WHAT IS EXPECTED
Among the records below, find the lines that contain "Mountain" and copy each of them.
SUPPLIED RECORDS section start
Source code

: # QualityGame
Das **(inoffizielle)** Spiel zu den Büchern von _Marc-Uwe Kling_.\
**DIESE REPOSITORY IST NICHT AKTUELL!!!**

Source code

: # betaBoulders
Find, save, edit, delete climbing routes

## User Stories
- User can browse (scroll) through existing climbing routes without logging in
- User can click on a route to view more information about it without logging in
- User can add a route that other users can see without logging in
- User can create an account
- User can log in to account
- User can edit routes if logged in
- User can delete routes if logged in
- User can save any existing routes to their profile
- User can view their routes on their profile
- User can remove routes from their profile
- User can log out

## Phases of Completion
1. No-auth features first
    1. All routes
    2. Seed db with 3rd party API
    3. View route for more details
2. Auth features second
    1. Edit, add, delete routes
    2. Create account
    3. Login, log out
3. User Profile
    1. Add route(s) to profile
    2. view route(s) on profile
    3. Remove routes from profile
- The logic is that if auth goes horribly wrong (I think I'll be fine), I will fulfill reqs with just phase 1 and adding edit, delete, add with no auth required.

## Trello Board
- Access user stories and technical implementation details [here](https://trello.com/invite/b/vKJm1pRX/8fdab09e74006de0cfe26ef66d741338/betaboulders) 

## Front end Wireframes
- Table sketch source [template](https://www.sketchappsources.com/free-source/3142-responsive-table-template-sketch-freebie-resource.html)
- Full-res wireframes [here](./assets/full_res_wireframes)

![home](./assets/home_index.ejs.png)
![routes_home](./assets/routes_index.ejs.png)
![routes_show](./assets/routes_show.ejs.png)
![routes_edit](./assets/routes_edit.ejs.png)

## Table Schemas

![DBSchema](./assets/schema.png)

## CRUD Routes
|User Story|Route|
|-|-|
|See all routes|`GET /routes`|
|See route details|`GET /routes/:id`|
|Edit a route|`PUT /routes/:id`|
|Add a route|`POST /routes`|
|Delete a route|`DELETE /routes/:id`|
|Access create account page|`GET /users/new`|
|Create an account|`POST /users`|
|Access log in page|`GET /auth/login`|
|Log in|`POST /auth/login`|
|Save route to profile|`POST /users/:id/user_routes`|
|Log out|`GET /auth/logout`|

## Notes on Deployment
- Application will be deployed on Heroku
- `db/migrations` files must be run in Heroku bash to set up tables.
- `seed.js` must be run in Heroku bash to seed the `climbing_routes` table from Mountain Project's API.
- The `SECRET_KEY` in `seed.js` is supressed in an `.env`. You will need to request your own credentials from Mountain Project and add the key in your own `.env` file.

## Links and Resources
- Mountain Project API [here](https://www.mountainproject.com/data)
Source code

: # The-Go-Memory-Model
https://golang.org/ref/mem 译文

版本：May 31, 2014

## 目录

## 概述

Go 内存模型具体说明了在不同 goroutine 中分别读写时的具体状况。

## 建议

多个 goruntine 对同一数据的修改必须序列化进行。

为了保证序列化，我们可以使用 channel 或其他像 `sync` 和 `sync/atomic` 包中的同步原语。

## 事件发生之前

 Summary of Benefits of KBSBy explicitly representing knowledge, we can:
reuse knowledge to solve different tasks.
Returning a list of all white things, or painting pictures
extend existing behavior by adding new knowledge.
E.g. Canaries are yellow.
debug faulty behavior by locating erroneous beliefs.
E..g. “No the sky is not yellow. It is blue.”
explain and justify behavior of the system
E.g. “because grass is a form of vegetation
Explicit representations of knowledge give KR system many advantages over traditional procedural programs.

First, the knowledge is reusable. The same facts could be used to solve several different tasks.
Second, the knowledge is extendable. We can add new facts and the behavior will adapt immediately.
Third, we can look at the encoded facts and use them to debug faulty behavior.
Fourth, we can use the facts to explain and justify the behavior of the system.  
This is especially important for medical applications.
SUPPLIED RECORDS section end
EXPECTED ANSWER
- `seed.js` must be run in Heroku bash to seed the `climbing_routes` table from Mountain Project's API.
- The `SECRET_KEY` in `seed.js` is supressed in an `.env`. You will need to request your own credentials from Mountain Project and add the key in your own `.env` file.
- Mountain Project API [here](https://www.mountainproject.com/data)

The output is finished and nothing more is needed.